WORK TO COMPLETE: In the entries below, find the line with "enabled for DHCP</span></span>" and the line with "or DHCP pointer</span></span>". Reproduce those two lines and every line between them exactly, and nothing more.

SOURCE DATA:
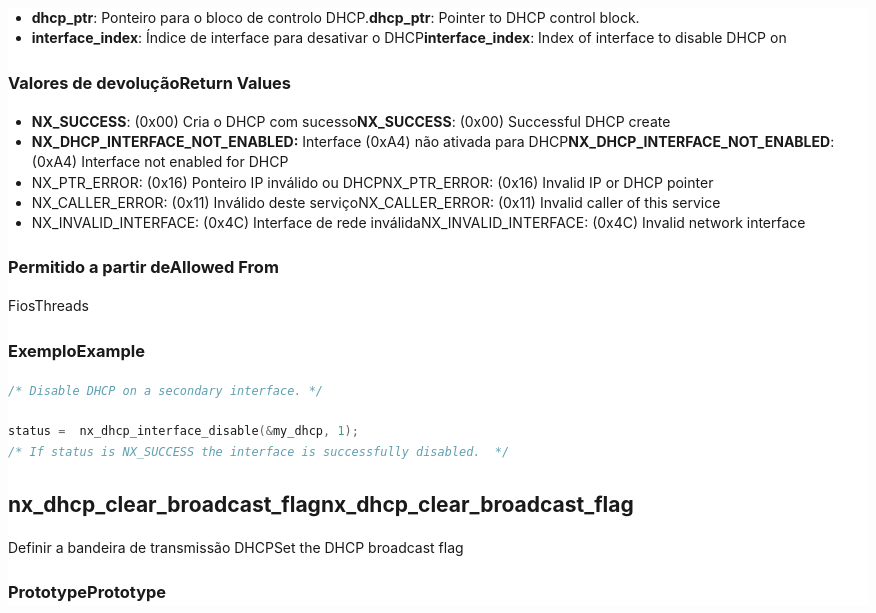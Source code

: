 - <span data-ttu-id="2b28c-207">**dhcp_ptr**: Ponteiro para o bloco de controlo DHCP.</span><span class="sxs-lookup"><span data-stu-id="2b28c-207">**dhcp_ptr**: Pointer to DHCP control block.</span></span>  
- <span data-ttu-id="2b28c-208">**interface_index**: Índice de interface para desativar o DHCP</span><span class="sxs-lookup"><span data-stu-id="2b28c-208">**interface_index**: Index of interface to disable DHCP on</span></span>

### <a name="return-values"></a><span data-ttu-id="2b28c-209">Valores de devolução</span><span class="sxs-lookup"><span data-stu-id="2b28c-209">Return Values</span></span>

- <span data-ttu-id="2b28c-210">**NX_SUCCESS**: (0x00) Cria o DHCP com sucesso</span><span class="sxs-lookup"><span data-stu-id="2b28c-210">**NX_SUCCESS**: (0x00) Successful DHCP create</span></span>
- <span data-ttu-id="2b28c-211">**NX_DHCP_INTERFACE_NOT_ENABLED:** Interface (0xA4) não ativada para DHCP</span><span class="sxs-lookup"><span data-stu-id="2b28c-211">**NX_DHCP_INTERFACE_NOT_ENABLED**: (0xA4) Interface not enabled for DHCP</span></span>
- <span data-ttu-id="2b28c-212">NX_PTR_ERROR: (0x16) Ponteiro IP inválido ou DHCP</span><span class="sxs-lookup"><span data-stu-id="2b28c-212">NX_PTR_ERROR: (0x16) Invalid IP or DHCP pointer</span></span>
- <span data-ttu-id="2b28c-213">NX_CALLER_ERROR: (0x11) Inválido deste serviço</span><span class="sxs-lookup"><span data-stu-id="2b28c-213">NX_CALLER_ERROR: (0x11) Invalid caller of this service</span></span>
- <span data-ttu-id="2b28c-214">NX_INVALID_INTERFACE: (0x4C) Interface de rede inválida</span><span class="sxs-lookup"><span data-stu-id="2b28c-214">NX_INVALID_INTERFACE: (0x4C) Invalid network interface</span></span>

### <a name="allowed-from"></a><span data-ttu-id="2b28c-215">Permitido a partir de</span><span class="sxs-lookup"><span data-stu-id="2b28c-215">Allowed From</span></span>

<span data-ttu-id="2b28c-216">Fios</span><span class="sxs-lookup"><span data-stu-id="2b28c-216">Threads</span></span>

### <a name="example"></a><span data-ttu-id="2b28c-217">Exemplo</span><span class="sxs-lookup"><span data-stu-id="2b28c-217">Example</span></span>

```c
/* Disable DHCP on a secondary interface. */

status =  nx_dhcp_interface_disable(&my_dhcp, 1);
/* If status is NX_SUCCESS the interface is successfully disabled.  */
```
## <a name="nx_dhcp_clear_broadcast_flag"></a><span data-ttu-id="2b28c-218">nx_dhcp_clear_broadcast_flag</span><span class="sxs-lookup"><span data-stu-id="2b28c-218">nx_dhcp_clear_broadcast_flag</span></span>

<span data-ttu-id="2b28c-219">Definir a bandeira de transmissão DHCP</span><span class="sxs-lookup"><span data-stu-id="2b28c-219">Set the DHCP broadcast flag</span></span>

### <a name="prototype"></a><span data-ttu-id="2b28c-220">Prototype</span><span class="sxs-lookup"><span data-stu-id="2b28c-220">Prototype</span></span>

EXPECTED ANSWER:
- <span data-ttu-id="2b28c-211">**NX_DHCP_INTERFACE_NOT_ENABLED:** Interface (0xA4) não ativada para DHCP</span><span class="sxs-lookup"><span data-stu-id="2b28c-211">**NX_DHCP_INTERFACE_NOT_ENABLED**: (0xA4) Interface not enabled for DHCP</span></span>
- <span data-ttu-id="2b28c-212">NX_PTR_ERROR: (0x16) Ponteiro IP inválido ou DHCP</span><span class="sxs-lookup"><span data-stu-id="2b28c-212">NX_PTR_ERROR: (0x16) Invalid IP or DHCP pointer</span></span>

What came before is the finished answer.